After the appearance of Schindler’s List, I would show the iconic scene in which Oskar Schindler for the first time sees the gross brutality of the Nazi regime. A ghetto is being purged of Jews and, in the midst of this chaos, we see a little girl in a red dress fleeing the horror around her. It is the only color in a black and white scene that unfolds like a newsreel. Oskar is a war profiteer, but now he sees the tragedy from a human perspective and it changes him.

The film opens with the relocation of Polish Jews from all parts of the country to Krakow in 1939, shortly after World War II began. Oskar Schindler, an entrepreneur, sees the possibility of using a cheap labor force of Jews to manufacture enamelware for mess kits and cooking utensils for the German military. To advance his business interests, he bribes army and SS personnel and develops a coterie of loyal supporters.

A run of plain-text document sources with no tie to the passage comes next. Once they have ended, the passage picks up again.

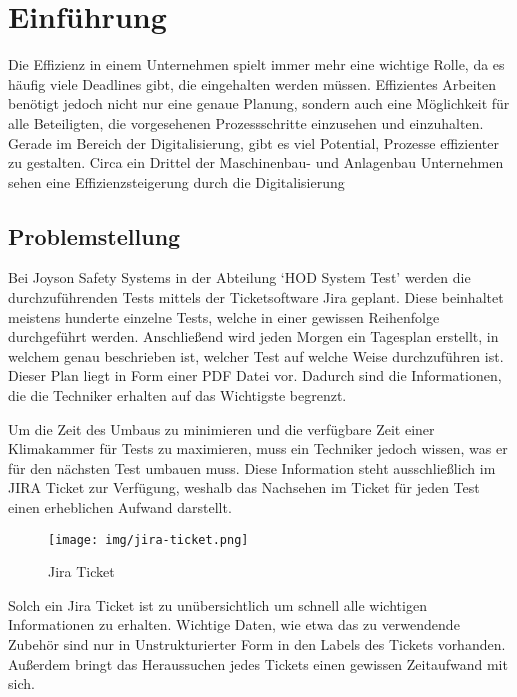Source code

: \section{Einführung}

Die Effizienz in einem Unternehmen spielt immer mehr eine wichtige Rolle, da es häufig viele Deadlines gibt, die 
eingehalten werden müssen. Effizientes Arbeiten benötigt jedoch nicht nur eine genaue Planung, sondern auch eine Möglichkeit für alle Beteiligten,
die vorgesehenen Prozessschritte einzusehen und einzuhalten. Gerade im Bereich der Digitalisierung, gibt es viel Potential, Prozesse 
effizienter zu gestalten. Circa ein Drittel der Maschinenbau- und Anlagenbau Unternehmen sehen eine Effizienzsteigerung durch die 
Digitalisierung~\cite{Bre17}

\subsection{Problemstellung}
Bei Joyson Safety Systems in der Abteilung `\gls{HOD} System Test' werden die 
durchzuführenden Tests mittels der Ticketsoftware Jira geplant. 
Diese beinhaltet meistens hunderte einzelne Tests, welche in einer gewissen
Reihenfolge durchgeführt werden. Anschließend wird jeden Morgen ein Tagesplan 
erstellt, in welchem genau beschrieben ist, welcher Test auf welche Weise 
durchzuführen ist. Dieser Plan liegt in Form einer \gls{PDF} Datei vor. Dadurch sind 
die Informationen, die die \gls{Techniker} erhalten auf das Wichtigste begrenzt. 

Um die Zeit des Umbaus zu minimieren und die verfügbare Zeit einer Klimakammer
für Tests zu maximieren, muss ein \gls{Techniker} jedoch wissen, was er für den 
nächsten Test umbauen muss. Diese Information steht ausschließlich im JIRA 
Ticket zur Verfügung, weshalb das Nachsehen im Ticket für jeden Test einen
erheblichen Aufwand darstellt.

\begin{figure}[H]
    \texttt{[image: img/jira-ticket.png]}
    \caption{Jira Ticket}
\end{figure}

Solch ein Jira Ticket ist zu unübersichtlich um schnell alle wichtigen 
Informationen zu erhalten. Wichtige Daten, wie etwa das zu verwendende Zubehör
sind nur in Unstrukturierter Form in den Labels des Tickets vorhanden. 
Außerdem bringt das Heraussuchen jedes Tickets einen gewissen Zeitaufwand mit sich.\\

However, he has no real business experience and needs someone with accounting expertise to run the business. This he finds in Itzhak Stern, a member of the Judenrat, the local Jewish council. Stern has valuable connections with the underground business community in the ghetto and is an expert accountant. Schindler proposes that Jews lend him the money to open the factory, in return for which the Jews will receive enamelware that they can trade on the black market.

Stern suggests Schindler hire only Jewish workers since they are cheaper, but he has in mind the welfare of the workers. Schindler’s employees will be allowed to leave the ghetto to go to work; and if they are considered “essential” workers, they will not be sent to the death camps.

The initiative works, even when Amon Goth, a ruthless German officer, subverts Schindler’s plans by relocating his “essential” workers. Schindler convinces Goth to reconsider and this lays the groundwork for Schindler’s extraordinary effort to save Jews.

As his relationship with Stern deepens, and as Schindler sees the awful plight of the Jews, he becomes sympathetic to them and wants to help. Again, bribery and the force of his charismatic personality enable Schindler to be successful economically and rescue Jews at the same time.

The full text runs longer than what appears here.